[Data entries]
■ ■ ■ ■ ■ ■ ■

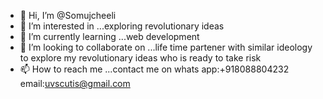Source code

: - 👋 Hi, I’m @Somujcheeli
- 👀 I’m interested in ...exploring revolutionary ideas
- 🌱 I’m currently learning ...web development
- 💞️ I’m looking to collaborate on ...life time partener with similar ideology to explore my revolutionary ideas who is ready to take risk
- 📫 How to reach me ...contact me on whats app:+918088804232
  email:uvscutis@gmail.com


<!---
Somujcheeli/Somujcheeli is a ✨ special ✨ repository because its `README.md` (this file) appears on your GitHub profile.
You can click the Preview link to take a look at your changes.
--->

■ ■ ■ ■ ■ ■ ■

• [Problem]:
One line above contains "Hi, I’m @Somujcheeli". Output that line and each one after it, word for word, and nothing else.

• [Completed task]:
: - 👋 Hi, I’m @Somujcheeli
- 👀 I’m interested in ...exploring revolutionary ideas
- 🌱 I’m currently learning ...web development
- 💞️ I’m looking to collaborate on ...life time partener with similar ideology to explore my revolutionary ideas who is ready to take risk
- 📫 How to reach me ...contact me on whats app:+918088804232
  email:uvscutis@gmail.com


<!---
Somujcheeli/Somujcheeli is a ✨ special ✨ repository because its `README.md` (this file) appears on your GitHub profile.
You can click the Preview link to take a look at your changes.
--->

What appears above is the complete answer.